Menurut keterangan dari Direktur Reskrimum Polda Metro Jaya, Komisaris Besar Polisi Wira Satya Triputra, tujuh tersangka yang ditangkap ini memiliki peran masing-masing. Di antaranya, MW alias M (28) yang bertindak sebagai sponsor utama yang tinggal di China dan bekerja untuk mencari calon pengantin wanita dari Indonesia, serta LA (31), Y (44), RW (34), dan AS alias E (31) yang membantu MW dalam mencari dan menampung calon pengantin perempuan di Indonesia. Selain itu, dua tersangka lainnya, BHS alias B (34) dan NH (60), berperan dalam mengurus identitas palsu korban untuk menutupi usia sebenarnya, sehingga mereka bisa dianggap dewasa dan memenuhi syarat untuk menikah.
Kronologi kasus ini bermula pada 2018, saat MW dan LA, yang bekerja sebagai tenaga kerja wanita (TKW) di China, berkenalan. MW, yang tinggal di China bersama suaminya, bertetangga dengan seorang pria warga China berinisial ZJ. ZJ kemudian meminta MW untuk mencari seorang wanita Indonesia yang bersedia menjadi istrinya. Sebagai imbalannya, ZJ menjanjikan uang sebesar Rp5 juta kepada MW. MW pun melibatkan LA dalam pencarian calon istri untuk ZJ. LA kemudian menghubungi korban berinisial V melalui WhatsApp dan membujuknya untuk menikah dengan ZJ.
Setelah korban V setuju, ZJ memberikan uang mahar sebesar 30.000 RMB (sekitar Rp60 juta) yang langsung diterima oleh MW. Selanjutnya, MW kembali menerima permintaan dari ZR, warga China lainnya, untuk mencari pengantin wanita asal Indonesia.

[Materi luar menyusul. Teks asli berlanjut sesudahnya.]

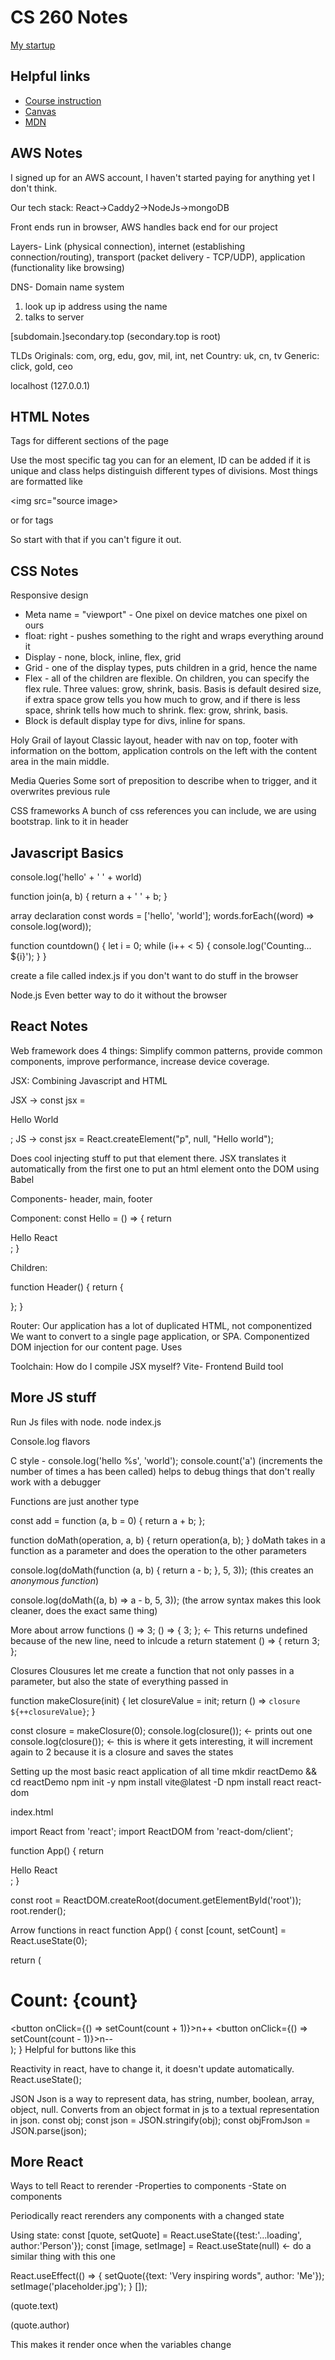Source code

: # CS 260 Notes

[My startup](https://startup.srich260.click)

## Helpful links

- [Course instruction](https://github.com/webprogramming260)
- [Canvas](https://byu.instructure.com)
- [MDN](https://developer.mozilla.org)

## AWS Notes

I signed up for an AWS account, I haven't started paying for anything yet I don't think.

Our tech stack: React->Caddy2->NodeJs->mongoDB

Front ends run in browser, AWS handles back end for our project

Layers- Link (physical connection), internet (establishing connection/routing), transport (packet delivery - TCP/UDP), application (functionality like browsing)

DNS- Domain name system
1. look up ip address using the name
2. talks to server

[subdomain.]secondary.top (secondary.top is root)

TLDs
Originals: com, org, edu, gov, mil, int, net
Country: uk, cn, tv
Generic: click, gold, ceo

localhost (127.0.0.1)



## HTML Notes

Tags for different sections of the page

Use the most specific tag you can for an element, ID can be added if it is unique and class helps distinguish different types of divisions.
Most things are formatted like

<img src="source image>

or for tags
<main></main>

So start with that if you can't figure it out.

## CSS Notes

Responsive design
- Meta name = "viewport" - One pixel on device matches one pixel on ours
- float: right - pushes something to the right and wraps everything around it
- Display - none, block, inline, flex, grid
- Grid - one of the display types, puts children in a grid, hence the name
- Flex - all of the children are flexible. On children, you can specify the flex rule. Three values: grow, shrink, basis. Basis is default desired size, if extra space grow tells you how much to grow, and if there is less space, shrink tells how much to shrink. flex: grow, shrink, basis.
- Block is default display type for divs, inline for spans.

Holy Grail of layout
Classic layout, header with nav on top, footer with information on the bottom, application controls on the left with the content area in the main middle.

Media Queries
Some sort of preposition to describe when to trigger, and it overwrites previous rule

CSS frameworks
A bunch of css references you can include, we are using bootstrap.
link to it in header

## Javascript Basics

console.log('hello' + ' ' + world)

function join(a, b) {
  return a + ' ' + b;
}

array declaration
const words = ['hello', 'world'];
words.forEach((word) => console.log(word));
  
function countdown() {
  let i = 0;
  while (i++ < 5) {
    console.log('Counting... ${i}');
  }
}

create a file called index.js if you don't want to do stuff in the browser


Node.js
Even better way to do it without the browser

## React Notes
Web framework does 4 things: Simplify common patterns, provide common components, improve performance, increase device coverage.

JSX: Combining Javascript and HTML

JSX -> const jsx = <p>Hello World</p>;
JS -> const jsx = React.createElement("p", null, "Hello world");

Does cool injecting stuff to put that element there.
JSX translates it automatically from the first one to put an html element onto the DOM using Babel


Components- header, main, footer

Component:
const Hello = () => {
  return <div>Hello React</div>;
}

Children:

function Header() {
  return {
    <nav className="app-bar">
      <Link label="home"/>
      <Link label="users"/>
      <Link label="about"/>
    </nav>
  };
}

Router:
Our application has a lot of duplicated HTML, not componentized
We want to convert to a single page application, or SPA. Componentized DOM injection for our content page. Uses <BrowserRouter>

Toolchain:
How do I compile JSX myself? 
Vite- Frontend Build tool


## More JS stuff
Run Js files with node. node index.js

Console.log flavors

C style - console.log('hello %s', 'world');
console.count('a') (increments the number of times a has been called)
helps to debug things that don't really work with a debugger

Functions are just another type

const add = function (a, b = 0) {
  return a + b;
};

function doMath(operation, a, b) {
  return operation(a, b);
}
doMath takes in a function as a parameter and does the operation to the other parameters

console.log(doMath(function (a, b) { return a - b; }, 5, 3));
(this creates an *anonymous function*)

console.log(doMath((a, b) => a - b, 5, 3));
(the arrow syntax makes this look cleaner, does the exact same thing)

More about arrow functions
() => 3;
() => { 3; }; <- This returns undefined because of the new line, need to inlcude a return statement
() => { return 3; };

Closures
Clousures let me create a function that not only passes in a parameter, but also the state of everything passed in

function makeClosure(init) {
  let closureValue = init;
  return () => `closure ${++closureValue}`;
}

const closure = makeClosure(0);
console.log(closure()); <- prints out one
console.log(closure()); <- this is where it gets interesting, it will increment again to 2 because it is a closure and saves the states

Setting up the most basic react application of all time
mkdir reactDemo && cd reactDemo
npm init -y
npm install vite@latest -D
npm install react react-dom

index.html
<html lang="en">
  <body>
    <div id="root"></div>
    <script type="module" src="/index.jsx"></script>
  </body>
</html>


import React from 'react';
import ReactDOM from 'react-dom/client';

function App() {
  return <div>Hello React</div>;
}

const root = ReactDOM.createRoot(document.getElementById('root'));
root.render(<App />);

Arrow functions in react
function App() {
  const [count, setCount] = React.useState(0);

  return (
    <div>
      <h1>Count: {count}</h1>
      <button onClick={() => setCount(count + 1)}>n++</button>
      <button onClick={() => setCount(count - 1)}>n--</button>
    </div>
  );
}
Helpful for buttons like this

 Reactivity in react, have to change it, it doesn't update automatically. React.useState();

 JSON
 Json is a way to represent data, has string, number, boolean, array, object, null. Converts from an object format in js to a textual representation in json.
 const obj;
 const json = JSON.stringify(obj);
 const objFromJson = JSON.parse(json);


 ## More React

 Ways to tell React to rerender
 -Properties to components
 -State on components

Periodically react rerenders any components with a changed state

Using state:
const [quote, setQuote] = React.useState({test:'...loading', author:'Person'});
const [image, setImage] = React.useState(null)  <- do a similar thing with this one

React.useEffect(() => {
  setQuote({text: 'Very inspiring words", author: 'Me'});
  setImage('placeholder.jpg');
} []);

<p class="quote">(quote.text)</p>
<p class="quote">(quote.author)</p>

This makes it render once when the variables change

MW, yang bekerja sama dengan Y, kemudian mendapatkan korban lain, MN, yang ternyata masih di bawah umur. MW bersama ZJ datang ke Indonesia dengan tujuan untuk menemui korban V dan MN, serta merencanakan pernikahan tidak resmi.
Namun, sebelum pernikahan tersebut dilaksanakan, pihak kepolisian mendapat informasi terkait dugaan TPPO dengan modus pengantin pesanan. Polisi segera melakukan penyelidikan dan menangkap enam tersangka, termasuk korban V dan MN yang saat itu tengah berada di indekos. Selain itu, polisi juga menangkap dua tersangka lainnya, BHS dan NH, yang berperan dalam membuat dokumen palsu bagi korban agar mereka bisa menikah secara resmi di China.
Para tersangka kini dijerat dengan Pasal 4 atau Pasal 6 Jo Pasal 10 Undang-Undang Nomor 21 Tahun 2007 tentang Tindak Pidana Perdagangan Orang (TPPO), yang mengatur hukuman penjara paling lama 15 tahun. Kasus ini menjadi bukti semakin maraknya kasus TPPO yang melibatkan modus pengantin pesanan, yang dapat menjerat korban dalam perdagangan manusia internasional.
Polisi terus mendalami kasus ini dan mengusut jaringan yang terlibat lebih lanjut. Mereka juga berupaya untuk memberikan perlindungan kepada korban yang terjebak dalam perdagangan orang, serta memastikan agar para pelaku mendapatkan hukuman yang setimpal dengan perbuatannya. Tindak pidana perdagangan orang merupakan masalah serius yang harus ditangani dengan pendekatan hukum yang tegas serta upaya preventif agar tidak ada lagi korban yang terjebak dalam praktik kejahatan ini.